Aim of the exercise: For this exercise, restate every line below word for word and drop the images.

Document images with source code:
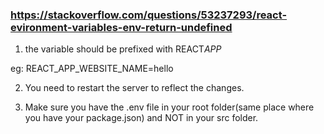 ### https://stackoverflow.com/questions/53237293/react-evironment-variables-env-return-undefined

1. the variable should be prefixed with REACT*APP*

eg: REACT_APP_WEBSITE_NAME=hello

2. You need to restart the server to reflect the changes.

3. Make sure you have the .env file in your root folder(same place where you have your package.json) and NOT in your src folder.
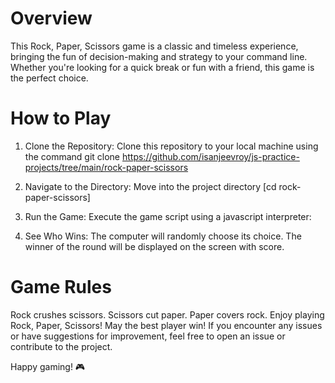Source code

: # Overview
This Rock, Paper, Scissors game is a classic and timeless experience, bringing the fun of decision-making and strategy to your command line. Whether you're looking for a quick break or fun with a friend, this game is the perfect choice.

# How to Play
1. Clone the Repository: Clone this repository to your local machine using the command
git clone https://github.com/isanjeevroy/js-practice-projects/tree/main/rock-paper-scissors

2. Navigate to the Directory: Move into the project directory [cd rock-paper-scissors]

3. Run the Game: Execute the game script using a javascript interpreter:

4. See Who Wins: The computer will randomly choose its choice. The winner of the round will be displayed on the screen with score.

# Game Rules
Rock crushes scissors.
Scissors cut paper.
Paper covers rock.
Enjoy playing Rock, Paper, Scissors! May the best player win! If you encounter any issues or have suggestions for improvement, feel free to open an issue or contribute to the project.

Happy gaming! 🎮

Output of the exercise:
 ### https://stackoverflow.com/questions/53237293/react-evironment-variables-env-return-undefined

1. the variable should be prefixed with REACT*APP*

eg: REACT_APP_WEBSITE_NAME=hello

2. You need to restart the server to reflect the changes.

3. Make sure you have the .env file in your root folder(same place where you have your package.json) and NOT in your src folder.
Source code

: # Overview
This Rock, Paper, Scissors game is a classic and timeless experience, bringing the fun of decision-making and strategy to your command line. Whether you're looking for a quick break or fun with a friend, this game is the perfect choice.

# How to Play
1. Clone the Repository: Clone this repository to your local machine using the command
git clone https://github.com/isanjeevroy/js-practice-projects/tree/main/rock-paper-scissors

2. Navigate to the Directory: Move into the project directory [cd rock-paper-scissors]

3. Run the Game: Execute the game script using a javascript interpreter:

4. See Who Wins: The computer will randomly choose its choice. The winner of the round will be displayed on the screen with score.

# Game Rules
Rock crushes scissors.
Scissors cut paper.
Paper covers rock.
Enjoy playing Rock, Paper, Scissors! May the best player win! If you encounter any issues or have suggestions for improvement, feel free to open an issue or contribute to the project.

Happy gaming! 🎮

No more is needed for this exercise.